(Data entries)

"""

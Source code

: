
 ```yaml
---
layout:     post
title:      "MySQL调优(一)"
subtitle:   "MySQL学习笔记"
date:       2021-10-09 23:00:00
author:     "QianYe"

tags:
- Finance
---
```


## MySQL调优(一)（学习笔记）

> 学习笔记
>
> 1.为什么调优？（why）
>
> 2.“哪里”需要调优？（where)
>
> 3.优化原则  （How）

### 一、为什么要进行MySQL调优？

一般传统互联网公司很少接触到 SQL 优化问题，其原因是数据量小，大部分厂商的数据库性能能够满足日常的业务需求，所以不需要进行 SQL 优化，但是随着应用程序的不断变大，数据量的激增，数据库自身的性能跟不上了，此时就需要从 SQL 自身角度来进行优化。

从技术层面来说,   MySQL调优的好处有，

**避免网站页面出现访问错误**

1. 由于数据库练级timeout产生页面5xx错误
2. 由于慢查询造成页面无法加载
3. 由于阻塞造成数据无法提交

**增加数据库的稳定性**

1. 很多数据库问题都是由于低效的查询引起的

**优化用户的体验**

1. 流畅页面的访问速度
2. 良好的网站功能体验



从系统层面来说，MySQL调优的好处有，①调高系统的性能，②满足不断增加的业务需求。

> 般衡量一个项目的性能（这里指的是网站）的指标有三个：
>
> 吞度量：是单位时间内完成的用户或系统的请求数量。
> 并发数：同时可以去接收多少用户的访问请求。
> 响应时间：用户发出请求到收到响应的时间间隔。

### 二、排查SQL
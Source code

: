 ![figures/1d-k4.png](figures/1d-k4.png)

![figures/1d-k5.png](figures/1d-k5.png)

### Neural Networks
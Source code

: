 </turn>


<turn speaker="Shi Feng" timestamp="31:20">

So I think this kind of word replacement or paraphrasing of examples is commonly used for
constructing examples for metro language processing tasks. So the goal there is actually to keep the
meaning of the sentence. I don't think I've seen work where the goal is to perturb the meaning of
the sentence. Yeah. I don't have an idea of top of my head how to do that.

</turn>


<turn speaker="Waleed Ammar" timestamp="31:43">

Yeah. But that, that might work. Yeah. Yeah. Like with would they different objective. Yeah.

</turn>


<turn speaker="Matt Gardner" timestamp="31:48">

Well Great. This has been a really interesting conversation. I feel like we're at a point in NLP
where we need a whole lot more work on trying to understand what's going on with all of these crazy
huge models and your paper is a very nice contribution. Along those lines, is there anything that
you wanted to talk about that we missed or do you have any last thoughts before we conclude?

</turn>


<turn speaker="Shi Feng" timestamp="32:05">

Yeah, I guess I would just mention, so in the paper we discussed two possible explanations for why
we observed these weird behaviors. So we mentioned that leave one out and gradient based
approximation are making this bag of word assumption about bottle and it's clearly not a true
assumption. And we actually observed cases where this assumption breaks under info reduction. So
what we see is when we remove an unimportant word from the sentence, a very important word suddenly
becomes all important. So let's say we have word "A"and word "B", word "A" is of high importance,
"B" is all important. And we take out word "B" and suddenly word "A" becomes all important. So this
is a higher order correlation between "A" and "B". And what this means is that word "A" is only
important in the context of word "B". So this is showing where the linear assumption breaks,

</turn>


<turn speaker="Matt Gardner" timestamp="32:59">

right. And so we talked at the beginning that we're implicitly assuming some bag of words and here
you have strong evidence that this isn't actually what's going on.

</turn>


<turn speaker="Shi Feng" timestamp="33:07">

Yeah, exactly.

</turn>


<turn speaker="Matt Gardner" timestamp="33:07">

"""

WORK ORDER>
Say how many lines in the records include the string "Yeah", giving the figure by itself.

WRITTEN RESPONSE>
4